In this article, we propose a novel preprocessing method in the spherical harmonics domain to decompose the MEG signal into specific parts, whose sources arise from user-prescribed concentric spherical regions. A particular case of this approach is presented to separate the data into parts corresponding to deep and superficial regions of the brain, without using inverse solutions. Throughout this article, plain italics denote scalars, lower case boldface symbols denote vectors, uppercase boldface symbols denote matrices, superscripts T and H stand for transpose and Hermitian transpose, and ||.||, tr(.), * indicate Euclidean norm, and trace and complex conjugate operations, respectively.
Key Terms in this Chapter
Beamspace: It is a preprocessing method to reduce the dimension of the MEG signal by using a linear transformation matrix that is obtained using leadfields.

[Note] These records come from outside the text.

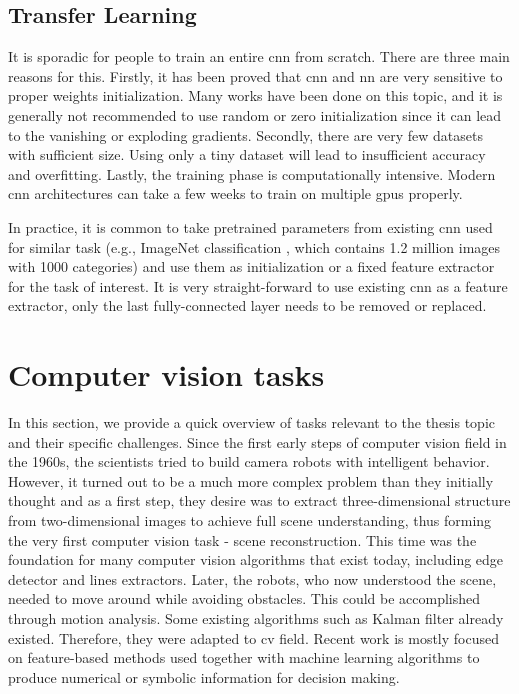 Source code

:     \subsection{Transfer Learning}
        It is sporadic for people to train an entire \gls{cnn} from scratch. There are three main reasons for this. Firstly, it has been proved that \gls{cnn} and \gls{nn} are very sensitive to proper weights initialization. Many works have been done on this topic, and it is generally not recommended to use random or zero initialization since it can lead to the vanishing or exploding gradients. Secondly, there are very few datasets with sufficient size. Using only a tiny dataset will lead to insufficient accuracy and overfitting. Lastly, the training phase is computationally intensive. Modern \gls{cnn} architectures can take a few weeks to train on multiple \gls{gpu}s properly.

        In practice, it is common to take pretrained parameters from existing \gls{cnn} used for similar task (e.g., ImageNet classification \cite{russakovsky2015imagenet}, which contains 1.2 million images with 1000 categories) and use them as initialization or a fixed feature extractor for the task of interest. It is very straight-forward to use existing \gls{cnn} as a feature extractor, only the last fully-connected layer needs to be removed or replaced.
        
\section{Computer vision tasks}
    In this section, we provide a quick overview of tasks relevant to the thesis topic and their specific challenges. Since the first early steps of computer vision field in the 1960s, the scientists tried to build camera robots with intelligent behavior. However, it turned out to be a much more complex problem than they initially thought and as a first step, they desire was to extract three-dimensional structure from two-dimensional images to achieve full scene understanding, thus forming the very first computer vision task - scene reconstruction. This time was the foundation for many computer vision algorithms that exist today, including edge detector and lines extractors. Later, the robots, who now understood the scene, needed to move around while avoiding obstacles. This could be accomplished through motion analysis. Some existing algorithms such as Kalman filter already existed. Therefore, they were adapted to \gls{cv} field. Recent work is mostly focused on feature-based methods used together with machine learning algorithms to produce numerical or symbolic information for decision making.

Forward Problem: It corresponds to calculating the magnetic field outside the head from a given primary source distribution within the brain.
Gram Matrix: It describes the deterministic second order relations among leadfields for different source locations.
Magnetoencephalography (MEG): It measures extracranial magnetic fields induced by electrical currents in the brain, noninvasively. The very weak magnetic fields of the brain are sensed by superconducting quantum interference devices (SQUIDs).
Signal Space Separation (SSS): A preprocessing method that decomposes the MEG signal into inner source signal and outer noise by using spherical harmonic basis functions.
Spherical Harmonics: They are orthonormal eigenfunctions of the Laplacian operator on the spherical surface, and useful tools to represent EEG/MEG signals on the head for different cases.
Inverse Methods: These methods are utilized to estimate the source locations and strengths from EEG / MEG signals.
Leadfield: It denotes a vector mapping from a unit current source to magnetic measurement on a sensor located in a particular position.